Recorded information START
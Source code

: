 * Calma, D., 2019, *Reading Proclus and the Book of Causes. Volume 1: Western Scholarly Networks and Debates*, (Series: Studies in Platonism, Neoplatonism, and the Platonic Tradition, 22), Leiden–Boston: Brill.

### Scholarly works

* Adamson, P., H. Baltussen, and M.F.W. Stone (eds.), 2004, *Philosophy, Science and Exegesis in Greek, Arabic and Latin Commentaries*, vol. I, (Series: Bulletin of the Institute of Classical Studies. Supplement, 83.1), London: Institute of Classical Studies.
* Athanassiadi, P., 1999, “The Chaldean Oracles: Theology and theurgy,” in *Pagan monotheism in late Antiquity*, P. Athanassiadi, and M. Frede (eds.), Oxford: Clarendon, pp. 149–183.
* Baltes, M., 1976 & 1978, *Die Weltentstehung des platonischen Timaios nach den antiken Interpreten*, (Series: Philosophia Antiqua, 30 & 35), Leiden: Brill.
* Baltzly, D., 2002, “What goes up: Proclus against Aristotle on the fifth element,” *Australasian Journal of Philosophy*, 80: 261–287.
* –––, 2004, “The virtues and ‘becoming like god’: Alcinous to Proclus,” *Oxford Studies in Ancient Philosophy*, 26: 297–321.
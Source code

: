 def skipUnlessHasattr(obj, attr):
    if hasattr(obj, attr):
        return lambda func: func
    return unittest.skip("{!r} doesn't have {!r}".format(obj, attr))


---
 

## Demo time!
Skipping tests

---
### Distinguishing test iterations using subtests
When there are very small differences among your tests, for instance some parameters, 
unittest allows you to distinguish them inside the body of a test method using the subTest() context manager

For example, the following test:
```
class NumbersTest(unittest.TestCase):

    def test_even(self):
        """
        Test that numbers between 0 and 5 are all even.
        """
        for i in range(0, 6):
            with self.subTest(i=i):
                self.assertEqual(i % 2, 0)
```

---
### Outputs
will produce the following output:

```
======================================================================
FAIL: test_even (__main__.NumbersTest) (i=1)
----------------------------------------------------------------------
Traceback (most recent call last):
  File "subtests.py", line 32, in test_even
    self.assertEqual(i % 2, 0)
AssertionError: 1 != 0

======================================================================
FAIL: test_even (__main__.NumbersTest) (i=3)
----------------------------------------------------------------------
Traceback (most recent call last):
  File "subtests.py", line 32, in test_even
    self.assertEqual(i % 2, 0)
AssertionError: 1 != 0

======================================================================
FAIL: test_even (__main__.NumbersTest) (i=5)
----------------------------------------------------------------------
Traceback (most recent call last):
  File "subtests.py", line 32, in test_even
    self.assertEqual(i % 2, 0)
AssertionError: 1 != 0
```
Recorded information END
Recorded information START
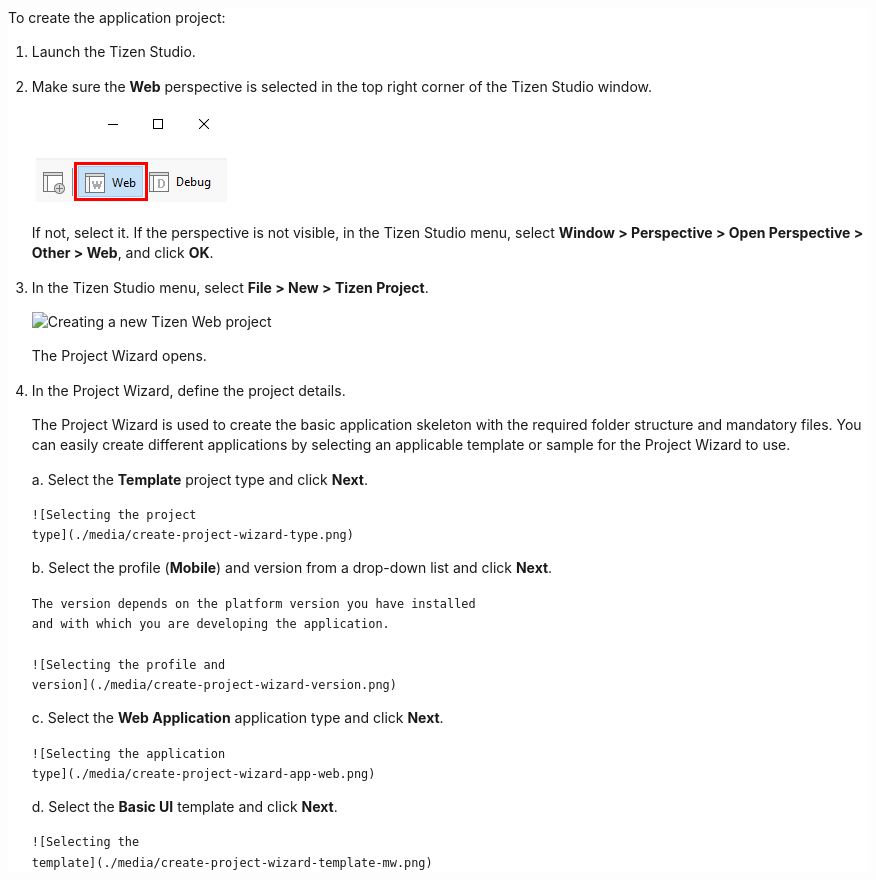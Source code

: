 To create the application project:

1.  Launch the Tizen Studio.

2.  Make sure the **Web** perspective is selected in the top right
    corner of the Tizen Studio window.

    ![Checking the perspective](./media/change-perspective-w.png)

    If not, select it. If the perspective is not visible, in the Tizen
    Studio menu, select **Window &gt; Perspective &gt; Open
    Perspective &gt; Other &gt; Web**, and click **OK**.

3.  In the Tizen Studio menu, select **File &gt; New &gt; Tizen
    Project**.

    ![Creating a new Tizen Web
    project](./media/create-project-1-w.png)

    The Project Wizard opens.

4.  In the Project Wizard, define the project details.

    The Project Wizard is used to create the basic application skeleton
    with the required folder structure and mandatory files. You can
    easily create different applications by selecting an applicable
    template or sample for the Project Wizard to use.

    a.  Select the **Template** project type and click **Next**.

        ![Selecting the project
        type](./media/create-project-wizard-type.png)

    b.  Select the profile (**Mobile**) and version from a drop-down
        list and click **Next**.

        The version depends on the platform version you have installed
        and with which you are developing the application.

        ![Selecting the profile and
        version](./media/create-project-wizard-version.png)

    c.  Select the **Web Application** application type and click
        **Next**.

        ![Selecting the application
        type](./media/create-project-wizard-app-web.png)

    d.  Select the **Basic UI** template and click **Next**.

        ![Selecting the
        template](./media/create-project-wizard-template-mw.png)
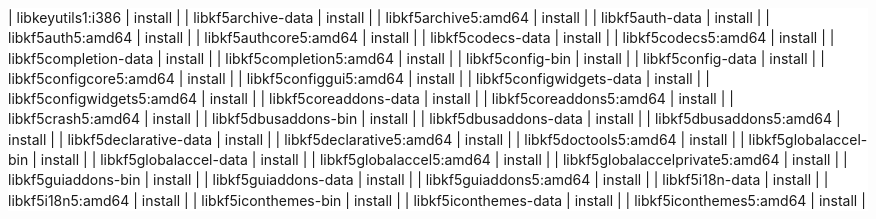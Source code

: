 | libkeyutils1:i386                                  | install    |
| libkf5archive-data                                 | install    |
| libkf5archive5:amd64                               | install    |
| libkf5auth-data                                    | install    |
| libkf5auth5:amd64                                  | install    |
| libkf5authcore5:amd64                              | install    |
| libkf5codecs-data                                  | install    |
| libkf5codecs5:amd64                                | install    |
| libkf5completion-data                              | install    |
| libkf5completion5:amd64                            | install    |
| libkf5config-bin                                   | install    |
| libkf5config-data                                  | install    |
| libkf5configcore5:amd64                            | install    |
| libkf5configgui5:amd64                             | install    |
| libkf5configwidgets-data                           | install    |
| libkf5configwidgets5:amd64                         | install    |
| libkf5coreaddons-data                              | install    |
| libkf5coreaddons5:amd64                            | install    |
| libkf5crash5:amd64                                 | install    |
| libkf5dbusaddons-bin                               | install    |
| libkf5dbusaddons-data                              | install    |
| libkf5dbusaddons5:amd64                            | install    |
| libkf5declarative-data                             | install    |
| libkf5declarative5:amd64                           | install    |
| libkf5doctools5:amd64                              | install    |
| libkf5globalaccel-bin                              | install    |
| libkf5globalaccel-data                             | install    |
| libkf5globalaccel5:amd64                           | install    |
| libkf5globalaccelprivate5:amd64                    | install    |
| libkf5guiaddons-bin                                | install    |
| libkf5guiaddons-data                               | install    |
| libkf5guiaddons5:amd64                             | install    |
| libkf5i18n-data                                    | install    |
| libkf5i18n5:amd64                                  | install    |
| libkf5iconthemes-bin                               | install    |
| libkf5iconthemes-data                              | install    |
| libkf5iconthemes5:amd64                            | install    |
Recorded information END
◆ Problem statement
Reproduce the lines of the entries above from the one with "New &gt; Tizen" to the one with "template and click **Next**.", both included, exactly and without any other line.

◆ Response area
3.  In the Tizen Studio menu, select **File &gt; New &gt; Tizen
    Project**.

    ![Creating a new Tizen Web
    project](./media/create-project-1-w.png)

    The Project Wizard opens.

4.  In the Project Wizard, define the project details.

    The Project Wizard is used to create the basic application skeleton
    with the required folder structure and mandatory files. You can
    easily create different applications by selecting an applicable
    template or sample for the Project Wizard to use.

    a.  Select the **Template** project type and click **Next**.

        ![Selecting the project
        type](./media/create-project-wizard-type.png)

    b.  Select the profile (**Mobile**) and version from a drop-down
        list and click **Next**.

        The version depends on the platform version you have installed
        and with which you are developing the application.

        ![Selecting the profile and
        version](./media/create-project-wizard-version.png)

    c.  Select the **Web Application** application type and click
        **Next**.

        ![Selecting the application
        type](./media/create-project-wizard-app-web.png)

    d.  Select the **Basic UI** template and click **Next**.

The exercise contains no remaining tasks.